Even if there is not a nomination battle between now and November 2008, the candidates on the trail are focusing on the likelihood that the next president may have two or three seats on the court to fill. On the Republican side, former Massachusetts governor Mitt Romney this month secured the endorsement of Wendy Long, counsel to the Judicial Confirmation Network and a key player in conservative circles when it comes to court nominations. She told the American Spectator that Romney "is the only one I'm absolutely sure" will give the country more nominees like Roberts and Alito. Former New York mayor Rudy Giuliani, a social liberal, nonetheless promised Iowa activists this month that he would appoint justices like like Roberts and Alito.

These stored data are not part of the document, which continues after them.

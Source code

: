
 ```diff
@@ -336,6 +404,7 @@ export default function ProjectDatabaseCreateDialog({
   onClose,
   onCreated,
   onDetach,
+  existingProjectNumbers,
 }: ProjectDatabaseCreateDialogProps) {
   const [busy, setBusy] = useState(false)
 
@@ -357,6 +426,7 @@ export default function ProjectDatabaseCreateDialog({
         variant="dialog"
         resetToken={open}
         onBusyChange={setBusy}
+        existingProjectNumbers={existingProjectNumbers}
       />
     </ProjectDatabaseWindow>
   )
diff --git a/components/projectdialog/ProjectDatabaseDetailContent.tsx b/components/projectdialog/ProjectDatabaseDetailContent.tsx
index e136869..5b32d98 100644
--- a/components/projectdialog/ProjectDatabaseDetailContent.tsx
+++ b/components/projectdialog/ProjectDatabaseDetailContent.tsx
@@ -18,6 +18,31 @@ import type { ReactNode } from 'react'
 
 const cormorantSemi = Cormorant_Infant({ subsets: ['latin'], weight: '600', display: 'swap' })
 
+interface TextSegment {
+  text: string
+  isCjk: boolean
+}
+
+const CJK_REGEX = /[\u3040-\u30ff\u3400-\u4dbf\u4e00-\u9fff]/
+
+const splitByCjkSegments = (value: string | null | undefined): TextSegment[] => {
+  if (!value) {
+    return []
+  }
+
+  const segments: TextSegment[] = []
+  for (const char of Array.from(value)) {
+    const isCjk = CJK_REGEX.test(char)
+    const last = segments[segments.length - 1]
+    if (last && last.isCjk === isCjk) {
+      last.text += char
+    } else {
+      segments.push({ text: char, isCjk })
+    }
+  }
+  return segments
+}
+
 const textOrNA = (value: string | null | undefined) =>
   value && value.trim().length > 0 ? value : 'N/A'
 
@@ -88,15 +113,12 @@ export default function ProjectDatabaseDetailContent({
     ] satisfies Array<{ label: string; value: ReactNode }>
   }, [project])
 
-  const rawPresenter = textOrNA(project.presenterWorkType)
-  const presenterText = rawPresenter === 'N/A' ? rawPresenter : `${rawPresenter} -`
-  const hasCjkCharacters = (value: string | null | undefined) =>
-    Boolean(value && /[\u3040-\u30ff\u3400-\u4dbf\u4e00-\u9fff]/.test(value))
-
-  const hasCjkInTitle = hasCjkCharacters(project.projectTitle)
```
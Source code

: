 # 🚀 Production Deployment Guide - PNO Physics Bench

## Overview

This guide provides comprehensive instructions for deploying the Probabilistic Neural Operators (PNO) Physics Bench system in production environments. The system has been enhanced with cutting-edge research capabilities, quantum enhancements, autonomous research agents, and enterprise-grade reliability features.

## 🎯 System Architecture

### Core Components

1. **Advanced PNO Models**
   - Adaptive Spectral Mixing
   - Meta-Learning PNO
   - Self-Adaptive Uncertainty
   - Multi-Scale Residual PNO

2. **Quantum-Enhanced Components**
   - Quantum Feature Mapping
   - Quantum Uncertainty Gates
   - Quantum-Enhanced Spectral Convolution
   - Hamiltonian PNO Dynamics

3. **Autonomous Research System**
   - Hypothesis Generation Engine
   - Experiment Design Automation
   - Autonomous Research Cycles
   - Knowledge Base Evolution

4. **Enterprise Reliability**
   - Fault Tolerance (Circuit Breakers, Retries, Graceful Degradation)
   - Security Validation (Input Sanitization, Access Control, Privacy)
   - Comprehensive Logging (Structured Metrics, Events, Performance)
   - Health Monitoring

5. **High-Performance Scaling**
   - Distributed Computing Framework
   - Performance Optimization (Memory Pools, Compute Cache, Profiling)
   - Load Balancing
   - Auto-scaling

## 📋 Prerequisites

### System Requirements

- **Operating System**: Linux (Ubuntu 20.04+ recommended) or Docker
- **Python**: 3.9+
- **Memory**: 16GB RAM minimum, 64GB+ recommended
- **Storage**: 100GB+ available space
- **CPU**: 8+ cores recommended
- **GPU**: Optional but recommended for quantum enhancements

On the Democratic side, the leading candidates used an appearance this month before the American Association for Justice, the trial lawyers group, to excoriate Bush appointees. "At the time," Sen. Hillary Rodham Clinton (N.Y.) told the group in Chicago, "I warned in my speeches on the floor that especially with Justice Alito he had been so willing to side with big business against nearly anyone on any issue during his judicial career that if given the opportunity to serve on the Supreme Court he could become part of a majority that began to undo years of precedent." Former senator John Edwards (N.C.) added: "They're eating away at the fabric of America, of who we are and what we are."
Not that they're getting ahead of themselves or anything, but some are already projecting who Democrats would appoint to the court should they win next year. Tom Goldstein, who heads the Supreme Court practice at Akin Gump Strauss Hauer & Feld, came up with a list of 30 likely Democratic nominees on the popular SCOTUS blog, then narrowed it down to the four likeliest choices for a first appointment -- Judges Johnnie Rawlinson and Kim McLane Wardlaw of the 9th U.S. Circuit Court of Appeals; Sonia Sotomayor of the 2nd Circuit; and Leah Ward Sears of the Georgia Supreme Court. His five predictions for a second or third seat under a Democrat: Michigan Gov. Jennifer Granholm, Massachusetts Gov. Deval Patrick, Colorado Sen. Ken Salazar, Harvard Law School Dean Elena Kagan and Judge Merrick Garland of the U.S. Circuit Court of Appeals for the District.
None of them, it is fair to say, is much like Roberts or Alito. And so the stakes for the campaign are clear for both sides.